After two very exciting and enjoyable days, the Barcelona Ruby Conference (2014 edition) is over, so here are a few things I’ve learned about and/or liked. I’ll mention these in no particular order as long as the memory is still fresh.

Over one of the lunches I discussed ways to improve coding skills online with some people at my table. For those interested in mathematical puzzles I suggested to have a look at Project Euler, at site that offers interesting and sometimes very hard to solved problems. Someone recommended rubeque, where you can “hone your Ruby skills by solving small Ruby problems while competing against other Rubyists.” Then there is Ruby Koans, where you can learn Ruby by making test cases pass.
One Tom Stuart presented some ways to avoid literals in Ruby in his (lightning) talk. Awesome, funny and probably not meant for production code.
The other Tom Stuart talked about his favourite algorithm, the Burrows–Wheeler transform, in his lightning talk.

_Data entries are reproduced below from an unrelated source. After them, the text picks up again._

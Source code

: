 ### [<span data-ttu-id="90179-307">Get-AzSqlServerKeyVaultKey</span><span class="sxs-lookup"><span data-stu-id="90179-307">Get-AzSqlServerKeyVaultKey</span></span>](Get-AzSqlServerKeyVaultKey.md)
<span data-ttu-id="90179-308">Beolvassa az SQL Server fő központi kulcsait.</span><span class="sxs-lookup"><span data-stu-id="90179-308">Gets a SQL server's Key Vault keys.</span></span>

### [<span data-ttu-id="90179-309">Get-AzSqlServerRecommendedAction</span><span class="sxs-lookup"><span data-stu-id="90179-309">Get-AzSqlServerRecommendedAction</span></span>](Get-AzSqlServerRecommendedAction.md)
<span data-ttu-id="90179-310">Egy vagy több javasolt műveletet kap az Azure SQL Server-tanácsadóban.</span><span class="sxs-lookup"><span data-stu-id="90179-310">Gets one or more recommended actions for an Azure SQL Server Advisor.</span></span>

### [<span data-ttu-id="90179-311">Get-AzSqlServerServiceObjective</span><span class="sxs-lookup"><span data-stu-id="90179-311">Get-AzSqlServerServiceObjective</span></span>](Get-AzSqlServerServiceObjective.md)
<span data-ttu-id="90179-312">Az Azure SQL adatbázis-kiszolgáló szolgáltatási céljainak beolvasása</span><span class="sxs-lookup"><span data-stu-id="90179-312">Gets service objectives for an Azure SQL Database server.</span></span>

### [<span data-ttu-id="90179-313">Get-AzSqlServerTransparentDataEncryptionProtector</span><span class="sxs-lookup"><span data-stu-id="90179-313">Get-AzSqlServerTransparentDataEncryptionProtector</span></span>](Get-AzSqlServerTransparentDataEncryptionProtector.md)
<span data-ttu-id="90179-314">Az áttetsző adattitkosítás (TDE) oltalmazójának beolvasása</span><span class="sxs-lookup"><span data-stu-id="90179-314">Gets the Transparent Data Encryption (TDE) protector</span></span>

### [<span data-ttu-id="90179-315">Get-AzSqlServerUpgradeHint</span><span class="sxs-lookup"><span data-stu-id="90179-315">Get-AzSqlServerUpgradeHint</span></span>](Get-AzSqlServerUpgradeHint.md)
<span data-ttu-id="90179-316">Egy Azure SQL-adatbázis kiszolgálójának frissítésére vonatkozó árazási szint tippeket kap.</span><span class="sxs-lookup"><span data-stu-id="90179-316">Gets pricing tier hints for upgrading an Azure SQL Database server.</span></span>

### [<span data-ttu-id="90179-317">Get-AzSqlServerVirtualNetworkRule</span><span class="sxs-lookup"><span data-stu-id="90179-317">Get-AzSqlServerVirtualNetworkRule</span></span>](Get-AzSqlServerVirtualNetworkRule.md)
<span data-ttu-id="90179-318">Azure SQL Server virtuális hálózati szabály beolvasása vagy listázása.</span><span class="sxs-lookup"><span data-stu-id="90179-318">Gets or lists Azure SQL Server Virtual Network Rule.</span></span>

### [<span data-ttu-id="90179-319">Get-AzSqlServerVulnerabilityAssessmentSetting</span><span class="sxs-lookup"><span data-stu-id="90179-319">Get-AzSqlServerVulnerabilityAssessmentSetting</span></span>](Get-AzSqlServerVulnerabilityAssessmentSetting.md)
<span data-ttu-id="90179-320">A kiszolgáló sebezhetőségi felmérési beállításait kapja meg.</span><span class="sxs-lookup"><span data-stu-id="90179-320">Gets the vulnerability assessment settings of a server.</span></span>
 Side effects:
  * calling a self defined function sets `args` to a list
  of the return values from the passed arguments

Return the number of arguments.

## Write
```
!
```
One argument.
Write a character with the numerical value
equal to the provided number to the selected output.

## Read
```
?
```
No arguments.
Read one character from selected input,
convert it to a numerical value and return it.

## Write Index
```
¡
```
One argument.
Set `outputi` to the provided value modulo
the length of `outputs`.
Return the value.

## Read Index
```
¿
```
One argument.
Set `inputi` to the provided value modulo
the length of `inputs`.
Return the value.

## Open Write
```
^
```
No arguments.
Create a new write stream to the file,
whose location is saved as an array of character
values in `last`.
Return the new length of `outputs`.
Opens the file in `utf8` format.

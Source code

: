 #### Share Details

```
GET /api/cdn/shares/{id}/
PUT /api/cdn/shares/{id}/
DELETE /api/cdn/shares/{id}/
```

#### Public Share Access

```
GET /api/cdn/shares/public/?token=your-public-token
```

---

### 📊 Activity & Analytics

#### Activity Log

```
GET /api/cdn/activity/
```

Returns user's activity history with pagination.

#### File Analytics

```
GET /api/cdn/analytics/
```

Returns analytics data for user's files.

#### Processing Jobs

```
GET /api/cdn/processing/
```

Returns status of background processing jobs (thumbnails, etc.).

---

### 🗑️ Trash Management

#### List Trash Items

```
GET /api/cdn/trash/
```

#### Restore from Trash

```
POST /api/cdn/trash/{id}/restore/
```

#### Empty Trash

Erik Michaels-Ober showed how to write fast Ruby. His examples showed that the faster code can also be the code that’s easier to understand. I hope that he’ll put his slides online sometime, because a) they contain all the examples he presented and b) they were very nicely illustrated.
Leon Gersing‘s presentation “Keep Software Weird” was inspiring, funny and, well, Zen. A quote from his talk: “Code is a living representation of who you are, right now.”
I also really enjoyed talking to the people form KeepFocus (including, but not Limited to Jakob, Palle and Jan).
Thank you to everyone involved in making this conference so enjoyable and exciting!